TASK ITEM - Transcribe exactly each line of the entries, from the opening line to the line with "4. We split", with both of those lines included.

════════════════════

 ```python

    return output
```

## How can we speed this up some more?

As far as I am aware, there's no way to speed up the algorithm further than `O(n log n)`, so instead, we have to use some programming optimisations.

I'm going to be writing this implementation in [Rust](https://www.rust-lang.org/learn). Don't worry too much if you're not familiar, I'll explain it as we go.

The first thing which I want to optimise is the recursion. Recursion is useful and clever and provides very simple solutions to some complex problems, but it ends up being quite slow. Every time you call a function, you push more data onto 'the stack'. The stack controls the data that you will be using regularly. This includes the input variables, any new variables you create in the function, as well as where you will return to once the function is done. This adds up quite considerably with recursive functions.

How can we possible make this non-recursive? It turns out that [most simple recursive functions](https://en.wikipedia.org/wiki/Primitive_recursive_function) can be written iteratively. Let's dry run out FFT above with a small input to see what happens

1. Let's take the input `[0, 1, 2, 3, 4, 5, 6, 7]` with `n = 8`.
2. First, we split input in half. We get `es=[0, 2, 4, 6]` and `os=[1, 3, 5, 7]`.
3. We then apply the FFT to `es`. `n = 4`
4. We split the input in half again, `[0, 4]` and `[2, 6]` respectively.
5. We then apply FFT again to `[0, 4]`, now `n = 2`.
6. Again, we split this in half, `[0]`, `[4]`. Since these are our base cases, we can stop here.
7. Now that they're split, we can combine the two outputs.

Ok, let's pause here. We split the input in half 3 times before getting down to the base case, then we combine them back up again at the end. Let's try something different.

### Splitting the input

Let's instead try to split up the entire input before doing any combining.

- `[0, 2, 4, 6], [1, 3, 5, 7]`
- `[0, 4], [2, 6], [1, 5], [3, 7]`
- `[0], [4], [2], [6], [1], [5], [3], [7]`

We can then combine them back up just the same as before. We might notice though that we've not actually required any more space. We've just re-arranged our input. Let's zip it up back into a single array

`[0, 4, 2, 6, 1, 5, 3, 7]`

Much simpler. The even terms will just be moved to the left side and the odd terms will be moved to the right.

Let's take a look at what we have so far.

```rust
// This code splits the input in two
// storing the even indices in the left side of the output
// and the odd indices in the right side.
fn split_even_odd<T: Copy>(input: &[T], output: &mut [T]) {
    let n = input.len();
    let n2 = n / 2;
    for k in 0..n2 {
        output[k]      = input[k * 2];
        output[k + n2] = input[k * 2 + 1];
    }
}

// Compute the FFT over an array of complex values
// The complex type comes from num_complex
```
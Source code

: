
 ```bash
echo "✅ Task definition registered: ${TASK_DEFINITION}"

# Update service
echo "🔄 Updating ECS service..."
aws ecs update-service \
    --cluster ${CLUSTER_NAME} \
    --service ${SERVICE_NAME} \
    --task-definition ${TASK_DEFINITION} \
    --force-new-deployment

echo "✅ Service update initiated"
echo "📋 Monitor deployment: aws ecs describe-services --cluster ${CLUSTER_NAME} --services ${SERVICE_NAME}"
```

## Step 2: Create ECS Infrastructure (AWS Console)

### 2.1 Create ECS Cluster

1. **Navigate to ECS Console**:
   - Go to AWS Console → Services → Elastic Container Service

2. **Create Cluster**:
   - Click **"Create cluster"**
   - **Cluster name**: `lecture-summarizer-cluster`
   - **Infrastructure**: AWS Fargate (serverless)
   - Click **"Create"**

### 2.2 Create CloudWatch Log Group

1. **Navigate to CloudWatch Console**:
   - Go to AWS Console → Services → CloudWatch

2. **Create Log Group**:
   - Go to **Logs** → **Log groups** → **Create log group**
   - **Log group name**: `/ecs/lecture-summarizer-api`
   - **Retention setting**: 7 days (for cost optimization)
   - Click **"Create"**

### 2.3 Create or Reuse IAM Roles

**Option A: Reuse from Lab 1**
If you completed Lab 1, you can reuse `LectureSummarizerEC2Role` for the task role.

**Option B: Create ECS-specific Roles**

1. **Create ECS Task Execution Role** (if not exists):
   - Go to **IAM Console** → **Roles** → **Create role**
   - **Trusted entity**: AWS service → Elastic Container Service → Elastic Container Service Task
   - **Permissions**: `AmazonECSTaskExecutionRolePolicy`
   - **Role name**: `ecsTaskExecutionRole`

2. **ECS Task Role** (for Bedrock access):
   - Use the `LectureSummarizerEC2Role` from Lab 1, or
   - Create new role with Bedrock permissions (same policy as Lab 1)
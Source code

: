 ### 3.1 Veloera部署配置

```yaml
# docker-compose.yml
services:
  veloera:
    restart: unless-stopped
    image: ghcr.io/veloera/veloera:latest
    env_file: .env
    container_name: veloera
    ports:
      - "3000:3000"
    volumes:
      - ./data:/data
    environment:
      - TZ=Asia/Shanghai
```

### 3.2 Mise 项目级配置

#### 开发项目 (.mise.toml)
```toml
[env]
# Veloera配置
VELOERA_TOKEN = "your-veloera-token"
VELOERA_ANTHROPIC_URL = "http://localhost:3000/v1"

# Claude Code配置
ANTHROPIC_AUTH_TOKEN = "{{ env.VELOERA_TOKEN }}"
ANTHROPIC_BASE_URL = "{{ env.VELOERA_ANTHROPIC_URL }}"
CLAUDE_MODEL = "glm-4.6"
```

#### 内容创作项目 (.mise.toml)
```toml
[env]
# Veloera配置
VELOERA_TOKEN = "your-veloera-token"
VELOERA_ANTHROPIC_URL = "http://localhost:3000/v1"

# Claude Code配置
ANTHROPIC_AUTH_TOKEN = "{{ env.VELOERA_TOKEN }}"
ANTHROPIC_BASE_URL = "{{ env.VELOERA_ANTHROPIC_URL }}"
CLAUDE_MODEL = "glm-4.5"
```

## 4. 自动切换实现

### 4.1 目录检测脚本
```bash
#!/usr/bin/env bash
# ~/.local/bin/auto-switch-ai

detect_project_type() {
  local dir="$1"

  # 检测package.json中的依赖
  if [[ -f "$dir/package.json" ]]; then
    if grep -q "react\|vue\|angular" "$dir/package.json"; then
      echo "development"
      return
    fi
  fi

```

════════════════════

RESULT -
 ```python

    return output
```

## How can we speed this up some more?

As far as I am aware, there's no way to speed up the algorithm further than `O(n log n)`, so instead, we have to use some programming optimisations.

I'm going to be writing this implementation in [Rust](https://www.rust-lang.org/learn). Don't worry too much if you're not familiar, I'll explain it as we go.

The first thing which I want to optimise is the recursion. Recursion is useful and clever and provides very simple solutions to some complex problems, but it ends up being quite slow. Every time you call a function, you push more data onto 'the stack'. The stack controls the data that you will be using regularly. This includes the input variables, any new variables you create in the function, as well as where you will return to once the function is done. This adds up quite considerably with recursive functions.

How can we possible make this non-recursive? It turns out that [most simple recursive functions](https://en.wikipedia.org/wiki/Primitive_recursive_function) can be written iteratively. Let's dry run out FFT above with a small input to see what happens

1. Let's take the input `[0, 1, 2, 3, 4, 5, 6, 7]` with `n = 8`.
2. First, we split input in half. We get `es=[0, 2, 4, 6]` and `os=[1, 3, 5, 7]`.
3. We then apply the FFT to `es`. `n = 4`
4. We split the input in half again, `[0, 4]` and `[2, 6]` respectively.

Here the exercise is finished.